**Directions for this task:** Your task is to repeat the entries word for word while leaving out the pictures.

*** Opening of Extracted material ***

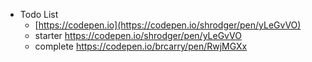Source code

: - Todo List
  - [https://codepen.io](https://codepen.io/shrodger/pen/yLeGvVO)
  - starter https://codepen.io/shrodger/pen/yLeGvVO
  - complete https://codepen.io/brcarry/pen/RwjMGXx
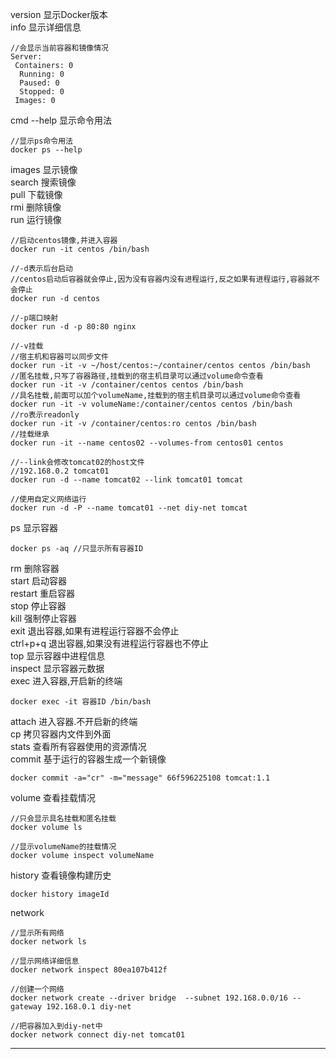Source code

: version 显示Docker版本  
info 显示详细信息

    //会显示当前容器和镜像情况
    Server:
     Containers: 0
      Running: 0
      Paused: 0
      Stopped: 0
     Images: 0

cmd --help 显示命令用法  

    //显示ps命令用法
    docker ps --help

images 显示镜像  
search 搜索镜像  
pull 下载镜像  
rmi 删除镜像  
run 运行镜像

    //启动centos镜像,并进入容器
    docker run -it centos /bin/bash
    
    //-d表示后台启动
    //centos启动后容器就会停止,因为没有容器内没有进程运行,反之如果有进程运行,容器就不会停止
    docker run -d centos
    
    //-p端口映射
    docker run -d -p 80:80 nginx
    
    //-v挂载
    //宿主机和容器可以同步文件
    docker run -it -v ~/host/centos:~/container/centos centos /bin/bash
    //匿名挂载,只写了容器路径,挂载到的宿主机目录可以通过volume命令查看
    docker run -it -v /container/centos centos /bin/bash
    //具名挂载,前面可以加个volumeName,挂载到的宿主机目录可以通过volume命令查看
    docker run -it -v volumeName:/container/centos centos /bin/bash
    //ro表示readonly
    docker run -it -v /container/centos:ro centos /bin/bash
    //挂载继承
    docker run -it --name centos02 --volumes-from centos01 centos
    
    //--link会修改tomcat02的host文件
    //192.168.0.2 tomcat01
    docker run -d --name tomcat02 --link tomcat01 tomcat
    
    //使用自定义网络运行
    docker run -d -P --name tomcat01 --net diy-net tomcat
    
ps 显示容器

    docker ps -aq //只显示所有容器ID

rm 删除容器  
start 启动容器  
restart 重启容器  
stop 停止容器  
kill 强制停止容器  
exit 退出容器,如果有进程运行容器不会停止  
ctrl+p+q 退出容器,如果没有进程运行容器也不停止  
top 显示容器中进程信息  
inspect 显示容器元数据  
exec 进入容器,开启新的终端  

    docker exec -it 容器ID /bin/bash
    
attach 进入容器.不开启新的终端  
cp 拷贝容器内文件到外面  
stats 查看所有容器使用的资源情况  
commit 基于运行的容器生成一个新镜像

    docker commit -a="cr" -m="message" 66f596225108 tomcat:1.1

volume 查看挂载情况

    //只会显示具名挂载和匿名挂载
    docker volume ls
    
    //显示volumeName的挂载情况
    docker volume inspect volumeName

history 查看镜像构建历史

    docker history imageId
    
network

    //显示所有网络
    docker network ls
    
    //显示网络详细信息
    docker network inspect 80ea107b412f
    
    //创建一个网络
    docker network create --driver bridge  --subnet 192.168.0.0/16 --gateway 192.168.0.1 diy-net
    
    //把容器加入到diy-net中
    docker network connect diy-net tomcat01

---
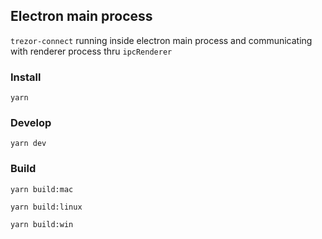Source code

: ## Electron main process

`trezor-connect` running inside electron main process and communicating with renderer process thru `ipcRenderer`

### Install

`yarn`

### Develop

`yarn dev`

### Build

`yarn build:mac`

`yarn build:linux`

`yarn build:win`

*** Close of Extracted material ***

**Output of the exercise:**
Source code

: - Todo List
  - [https://codepen.io](https://codepen.io/shrodger/pen/yLeGvVO)
  - starter https://codepen.io/shrodger/pen/yLeGvVO
  - complete https://codepen.io/brcarry/pen/RwjMGXx
Source code

: version 显示Docker版本  
info 显示详细信息

    //会显示当前容器和镜像情况
    Server:
     Containers: 0
      Running: 0
      Paused: 0
      Stopped: 0
     Images: 0

cmd --help 显示命令用法  

    //显示ps命令用法
    docker ps --help

images 显示镜像  
search 搜索镜像  
pull 下载镜像  
rmi 删除镜像  
run 运行镜像

    //启动centos镜像,并进入容器
    docker run -it centos /bin/bash
    
    //-d表示后台启动
    //centos启动后容器就会停止,因为没有容器内没有进程运行,反之如果有进程运行,容器就不会停止
    docker run -d centos
    
    //-p端口映射
    docker run -d -p 80:80 nginx
    
    //-v挂载
    //宿主机和容器可以同步文件
    docker run -it -v ~/host/centos:~/container/centos centos /bin/bash
    //匿名挂载,只写了容器路径,挂载到的宿主机目录可以通过volume命令查看
    docker run -it -v /container/centos centos /bin/bash
    //具名挂载,前面可以加个volumeName,挂载到的宿主机目录可以通过volume命令查看
    docker run -it -v volumeName:/container/centos centos /bin/bash
    //ro表示readonly
    docker run -it -v /container/centos:ro centos /bin/bash
    //挂载继承
    docker run -it --name centos02 --volumes-from centos01 centos
    
    //--link会修改tomcat02的host文件
    //192.168.0.2 tomcat01
    docker run -d --name tomcat02 --link tomcat01 tomcat
    
    //使用自定义网络运行
    docker run -d -P --name tomcat01 --net diy-net tomcat
    
ps 显示容器

    docker ps -aq //只显示所有容器ID

rm 删除容器  
start 启动容器  
restart 重启容器  
stop 停止容器  
kill 强制停止容器  
exit 退出容器,如果有进程运行容器不会停止  
ctrl+p+q 退出容器,如果没有进程运行容器也不停止  
top 显示容器中进程信息  
inspect 显示容器元数据  
exec 进入容器,开启新的终端  

    docker exec -it 容器ID /bin/bash
    
attach 进入容器.不开启新的终端  
cp 拷贝容器内文件到外面  
stats 查看所有容器使用的资源情况  
commit 基于运行的容器生成一个新镜像

    docker commit -a="cr" -m="message" 66f596225108 tomcat:1.1

volume 查看挂载情况

    //只会显示具名挂载和匿名挂载
    docker volume ls
    
    //显示volumeName的挂载情况
    docker volume inspect volumeName

history 查看镜像构建历史

    docker history imageId
    
network

    //显示所有网络
    docker network ls
    
    //显示网络详细信息
    docker network inspect 80ea107b412f
    
    //创建一个网络
    docker network create --driver bridge  --subnet 192.168.0.0/16 --gateway 192.168.0.1 diy-net
    
    //把容器加入到diy-net中
    docker network connect diy-net tomcat01

---
Source code

: ## Electron main process

`trezor-connect` running inside electron main process and communicating with renderer process thru `ipcRenderer`

### Install

`yarn`

### Develop

`yarn dev`

### Build

`yarn build:mac`

`yarn build:linux`

`yarn build:win`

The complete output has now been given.